RECORDS PROVIDED:
· · · · ·
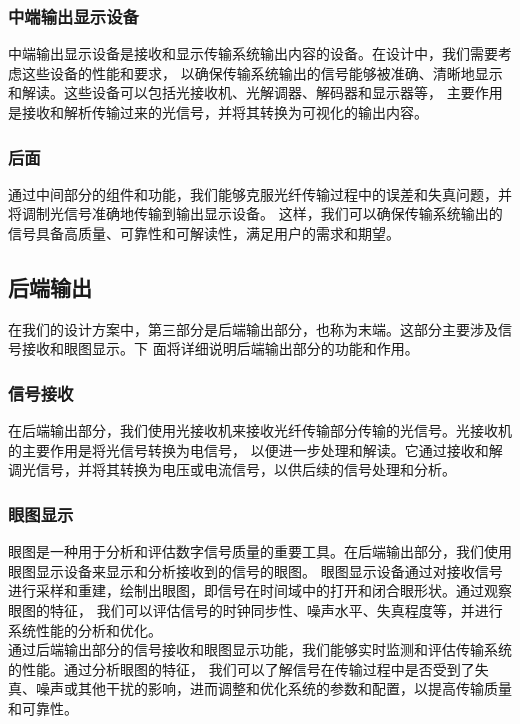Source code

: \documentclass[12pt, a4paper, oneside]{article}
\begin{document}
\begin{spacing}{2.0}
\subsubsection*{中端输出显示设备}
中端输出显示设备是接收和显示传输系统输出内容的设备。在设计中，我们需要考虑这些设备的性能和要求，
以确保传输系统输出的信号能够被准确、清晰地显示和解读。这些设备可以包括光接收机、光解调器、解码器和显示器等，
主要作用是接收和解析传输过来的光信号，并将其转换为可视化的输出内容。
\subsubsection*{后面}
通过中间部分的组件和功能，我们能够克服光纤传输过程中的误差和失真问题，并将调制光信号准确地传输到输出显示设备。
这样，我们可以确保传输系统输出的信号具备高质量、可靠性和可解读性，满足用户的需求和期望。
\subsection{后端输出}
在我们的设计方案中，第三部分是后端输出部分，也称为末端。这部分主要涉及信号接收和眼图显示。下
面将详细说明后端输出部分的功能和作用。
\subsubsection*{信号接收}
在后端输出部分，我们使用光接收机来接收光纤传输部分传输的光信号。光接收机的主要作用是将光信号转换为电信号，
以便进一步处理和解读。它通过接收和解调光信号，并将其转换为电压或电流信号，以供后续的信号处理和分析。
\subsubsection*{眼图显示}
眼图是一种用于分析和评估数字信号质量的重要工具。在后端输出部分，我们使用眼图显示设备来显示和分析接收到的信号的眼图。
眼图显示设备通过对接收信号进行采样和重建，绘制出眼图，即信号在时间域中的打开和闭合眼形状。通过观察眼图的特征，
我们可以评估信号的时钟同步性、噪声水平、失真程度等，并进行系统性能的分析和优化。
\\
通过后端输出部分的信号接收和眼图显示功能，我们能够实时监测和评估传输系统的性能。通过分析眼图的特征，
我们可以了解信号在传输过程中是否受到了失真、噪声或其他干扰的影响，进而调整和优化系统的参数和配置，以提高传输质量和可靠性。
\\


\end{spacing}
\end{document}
· · · · ·
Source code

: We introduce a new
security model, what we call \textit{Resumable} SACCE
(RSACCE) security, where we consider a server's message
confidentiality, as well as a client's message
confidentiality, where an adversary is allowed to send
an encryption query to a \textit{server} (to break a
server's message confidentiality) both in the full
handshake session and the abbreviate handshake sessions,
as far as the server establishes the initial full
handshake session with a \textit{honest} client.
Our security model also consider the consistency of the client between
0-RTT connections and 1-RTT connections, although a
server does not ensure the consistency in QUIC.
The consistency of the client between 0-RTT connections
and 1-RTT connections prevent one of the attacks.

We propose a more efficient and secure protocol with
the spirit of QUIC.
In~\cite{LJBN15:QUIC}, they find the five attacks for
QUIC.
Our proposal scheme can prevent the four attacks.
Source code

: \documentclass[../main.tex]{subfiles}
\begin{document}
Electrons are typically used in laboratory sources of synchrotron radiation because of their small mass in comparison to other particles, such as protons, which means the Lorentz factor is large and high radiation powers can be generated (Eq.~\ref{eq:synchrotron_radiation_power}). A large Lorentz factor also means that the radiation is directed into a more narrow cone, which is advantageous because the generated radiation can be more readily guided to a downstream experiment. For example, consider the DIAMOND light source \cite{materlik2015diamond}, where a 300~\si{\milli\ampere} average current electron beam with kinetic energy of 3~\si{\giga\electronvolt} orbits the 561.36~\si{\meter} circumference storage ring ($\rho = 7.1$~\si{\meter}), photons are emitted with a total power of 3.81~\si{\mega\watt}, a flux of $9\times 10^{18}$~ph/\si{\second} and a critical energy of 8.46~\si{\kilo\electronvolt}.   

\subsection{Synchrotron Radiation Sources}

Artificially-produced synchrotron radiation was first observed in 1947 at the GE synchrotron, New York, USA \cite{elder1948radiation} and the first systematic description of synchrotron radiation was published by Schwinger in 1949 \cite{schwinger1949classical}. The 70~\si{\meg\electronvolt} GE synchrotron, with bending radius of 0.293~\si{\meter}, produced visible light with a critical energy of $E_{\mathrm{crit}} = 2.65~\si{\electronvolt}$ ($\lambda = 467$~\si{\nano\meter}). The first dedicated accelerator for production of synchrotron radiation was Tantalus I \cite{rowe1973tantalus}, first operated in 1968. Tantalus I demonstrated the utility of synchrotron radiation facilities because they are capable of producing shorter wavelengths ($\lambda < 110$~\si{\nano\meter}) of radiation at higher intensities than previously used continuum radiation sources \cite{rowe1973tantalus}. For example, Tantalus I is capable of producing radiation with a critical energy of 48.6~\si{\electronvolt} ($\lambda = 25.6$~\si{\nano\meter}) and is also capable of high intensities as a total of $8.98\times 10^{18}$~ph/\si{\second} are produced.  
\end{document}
· · · · ·
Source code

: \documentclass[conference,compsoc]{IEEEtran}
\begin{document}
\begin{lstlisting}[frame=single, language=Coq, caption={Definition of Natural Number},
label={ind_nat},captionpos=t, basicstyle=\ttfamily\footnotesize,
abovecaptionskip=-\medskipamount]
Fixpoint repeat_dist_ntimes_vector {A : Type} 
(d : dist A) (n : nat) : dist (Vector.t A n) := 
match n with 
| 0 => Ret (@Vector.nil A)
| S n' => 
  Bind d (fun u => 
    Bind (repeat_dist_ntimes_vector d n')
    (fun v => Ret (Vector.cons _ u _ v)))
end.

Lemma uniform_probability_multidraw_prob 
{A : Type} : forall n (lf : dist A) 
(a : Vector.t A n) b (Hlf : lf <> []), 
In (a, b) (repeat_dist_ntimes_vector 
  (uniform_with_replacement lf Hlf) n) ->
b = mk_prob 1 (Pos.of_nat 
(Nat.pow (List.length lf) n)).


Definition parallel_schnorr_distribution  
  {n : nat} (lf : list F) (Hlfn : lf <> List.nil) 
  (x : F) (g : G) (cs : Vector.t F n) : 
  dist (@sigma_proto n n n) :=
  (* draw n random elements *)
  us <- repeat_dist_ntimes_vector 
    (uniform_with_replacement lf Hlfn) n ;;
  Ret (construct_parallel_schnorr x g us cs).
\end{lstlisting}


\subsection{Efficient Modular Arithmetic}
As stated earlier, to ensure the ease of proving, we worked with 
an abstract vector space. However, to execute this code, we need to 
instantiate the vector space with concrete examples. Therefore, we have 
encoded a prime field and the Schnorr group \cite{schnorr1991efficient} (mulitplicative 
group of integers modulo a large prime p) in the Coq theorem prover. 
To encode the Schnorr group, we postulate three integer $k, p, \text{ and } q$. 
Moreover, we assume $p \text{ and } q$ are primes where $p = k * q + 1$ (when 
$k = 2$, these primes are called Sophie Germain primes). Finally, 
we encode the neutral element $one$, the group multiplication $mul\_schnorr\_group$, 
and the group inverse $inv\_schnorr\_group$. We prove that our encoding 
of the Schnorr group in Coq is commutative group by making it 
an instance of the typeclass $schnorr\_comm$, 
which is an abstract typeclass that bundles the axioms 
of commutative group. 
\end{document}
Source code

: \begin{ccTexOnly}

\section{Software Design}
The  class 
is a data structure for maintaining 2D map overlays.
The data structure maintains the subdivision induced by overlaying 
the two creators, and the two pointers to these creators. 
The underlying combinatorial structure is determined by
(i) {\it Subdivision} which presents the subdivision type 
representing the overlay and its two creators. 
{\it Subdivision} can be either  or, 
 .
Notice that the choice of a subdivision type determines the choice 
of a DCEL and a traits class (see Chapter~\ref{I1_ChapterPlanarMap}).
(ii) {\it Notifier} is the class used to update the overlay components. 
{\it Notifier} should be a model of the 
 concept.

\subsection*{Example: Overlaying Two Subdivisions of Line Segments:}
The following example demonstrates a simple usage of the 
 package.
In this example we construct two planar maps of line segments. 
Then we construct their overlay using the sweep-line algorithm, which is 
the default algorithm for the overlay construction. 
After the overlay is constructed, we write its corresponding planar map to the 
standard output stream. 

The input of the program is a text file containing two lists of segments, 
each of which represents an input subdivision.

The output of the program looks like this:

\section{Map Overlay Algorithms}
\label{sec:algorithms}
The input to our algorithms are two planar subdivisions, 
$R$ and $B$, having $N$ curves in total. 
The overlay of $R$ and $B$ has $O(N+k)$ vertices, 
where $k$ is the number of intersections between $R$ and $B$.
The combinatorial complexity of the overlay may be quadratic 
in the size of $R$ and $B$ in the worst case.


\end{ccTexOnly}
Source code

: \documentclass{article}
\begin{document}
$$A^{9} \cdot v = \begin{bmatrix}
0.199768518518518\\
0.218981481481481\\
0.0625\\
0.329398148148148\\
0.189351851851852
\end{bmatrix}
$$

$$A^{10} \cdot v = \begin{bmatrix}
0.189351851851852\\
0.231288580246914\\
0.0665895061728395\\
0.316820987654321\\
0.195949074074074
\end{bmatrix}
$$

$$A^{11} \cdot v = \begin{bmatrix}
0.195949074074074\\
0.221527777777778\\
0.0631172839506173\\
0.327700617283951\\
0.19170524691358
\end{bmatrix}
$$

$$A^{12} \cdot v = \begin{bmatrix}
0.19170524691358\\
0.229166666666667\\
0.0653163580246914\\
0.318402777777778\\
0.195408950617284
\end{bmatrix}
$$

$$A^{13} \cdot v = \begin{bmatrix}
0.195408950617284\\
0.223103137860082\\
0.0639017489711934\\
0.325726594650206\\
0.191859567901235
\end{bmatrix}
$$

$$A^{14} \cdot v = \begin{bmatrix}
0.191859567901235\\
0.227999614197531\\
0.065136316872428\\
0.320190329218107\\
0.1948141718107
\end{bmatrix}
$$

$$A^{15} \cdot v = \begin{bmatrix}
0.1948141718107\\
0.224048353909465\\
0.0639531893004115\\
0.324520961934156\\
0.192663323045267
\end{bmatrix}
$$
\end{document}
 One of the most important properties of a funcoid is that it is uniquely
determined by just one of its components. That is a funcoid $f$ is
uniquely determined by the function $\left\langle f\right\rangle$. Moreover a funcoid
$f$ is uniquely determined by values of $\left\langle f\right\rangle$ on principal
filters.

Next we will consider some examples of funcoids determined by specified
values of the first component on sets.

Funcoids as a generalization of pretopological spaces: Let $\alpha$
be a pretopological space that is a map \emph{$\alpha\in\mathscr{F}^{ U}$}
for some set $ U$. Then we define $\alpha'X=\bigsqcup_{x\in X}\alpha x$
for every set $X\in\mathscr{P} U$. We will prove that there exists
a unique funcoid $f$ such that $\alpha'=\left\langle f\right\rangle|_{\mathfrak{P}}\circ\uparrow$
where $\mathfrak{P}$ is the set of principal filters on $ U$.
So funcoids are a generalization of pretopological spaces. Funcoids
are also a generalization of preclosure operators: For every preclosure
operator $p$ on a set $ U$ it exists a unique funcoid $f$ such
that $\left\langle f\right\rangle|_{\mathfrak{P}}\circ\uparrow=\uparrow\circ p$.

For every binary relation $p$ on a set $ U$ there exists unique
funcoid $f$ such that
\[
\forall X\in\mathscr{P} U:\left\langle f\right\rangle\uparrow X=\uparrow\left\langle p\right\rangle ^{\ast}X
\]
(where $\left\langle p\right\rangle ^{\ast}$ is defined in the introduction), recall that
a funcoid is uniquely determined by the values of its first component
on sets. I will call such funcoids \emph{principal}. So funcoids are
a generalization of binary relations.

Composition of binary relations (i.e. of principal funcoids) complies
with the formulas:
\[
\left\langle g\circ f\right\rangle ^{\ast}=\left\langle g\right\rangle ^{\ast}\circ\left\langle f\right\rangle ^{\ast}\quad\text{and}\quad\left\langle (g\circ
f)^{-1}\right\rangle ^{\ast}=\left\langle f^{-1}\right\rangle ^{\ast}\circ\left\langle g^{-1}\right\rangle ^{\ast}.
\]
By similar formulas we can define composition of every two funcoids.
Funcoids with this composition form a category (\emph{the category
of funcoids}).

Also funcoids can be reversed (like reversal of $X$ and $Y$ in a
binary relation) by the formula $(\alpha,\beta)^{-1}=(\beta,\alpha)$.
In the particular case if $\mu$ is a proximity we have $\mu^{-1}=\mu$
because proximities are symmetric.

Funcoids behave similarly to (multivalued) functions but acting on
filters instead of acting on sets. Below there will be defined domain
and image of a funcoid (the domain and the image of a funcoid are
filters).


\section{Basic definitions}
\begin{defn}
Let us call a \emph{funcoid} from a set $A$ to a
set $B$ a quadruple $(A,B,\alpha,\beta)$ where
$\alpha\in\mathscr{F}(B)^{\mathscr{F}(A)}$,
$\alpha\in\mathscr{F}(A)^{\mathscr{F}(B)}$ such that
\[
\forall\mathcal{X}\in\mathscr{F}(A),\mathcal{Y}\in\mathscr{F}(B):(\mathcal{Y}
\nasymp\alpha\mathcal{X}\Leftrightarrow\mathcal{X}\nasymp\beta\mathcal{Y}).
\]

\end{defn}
· · · · ·
ABOUT THIS EXERCISE:
Please copy the lines in the records above between the one holding "b = mk_prob 1 (Pos.of_nat" and the one holding "and the group", inclusive, exactly and with no other line.

ANSWER BOX:
b = mk_prob 1 (Pos.of_nat 
(Nat.pow (List.length lf) n)).


Definition parallel_schnorr_distribution  
  {n : nat} (lf : list F) (Hlfn : lf <> List.nil) 
  (x : F) (g : G) (cs : Vector.t F n) : 
  dist (@sigma_proto n n n) :=
  (* draw n random elements *)
  us <- repeat_dist_ntimes_vector 
    (uniform_with_replacement lf Hlfn) n ;;
  Ret (construct_parallel_schnorr x g us cs).
\end{lstlisting}


\subsection{Efficient Modular Arithmetic}
As stated earlier, to ensure the ease of proving, we worked with 
an abstract vector space. However, to execute this code, we need to 
instantiate the vector space with concrete examples. Therefore, we have 
encoded a prime field and the Schnorr group \cite{schnorr1991efficient} (mulitplicative 
group of integers modulo a large prime p) in the Coq theorem prover. 
To encode the Schnorr group, we postulate three integer $k, p, \text{ and } q$. 
Moreover, we assume $p \text{ and } q$ are primes where $p = k * q + 1$ (when 
$k = 2$, these primes are called Sophie Germain primes). Finally, 
we encode the neutral element $one$, the group multiplication $mul\_schnorr\_group$, 
and the group inverse $inv\_schnorr\_group$. We prove that our encoding 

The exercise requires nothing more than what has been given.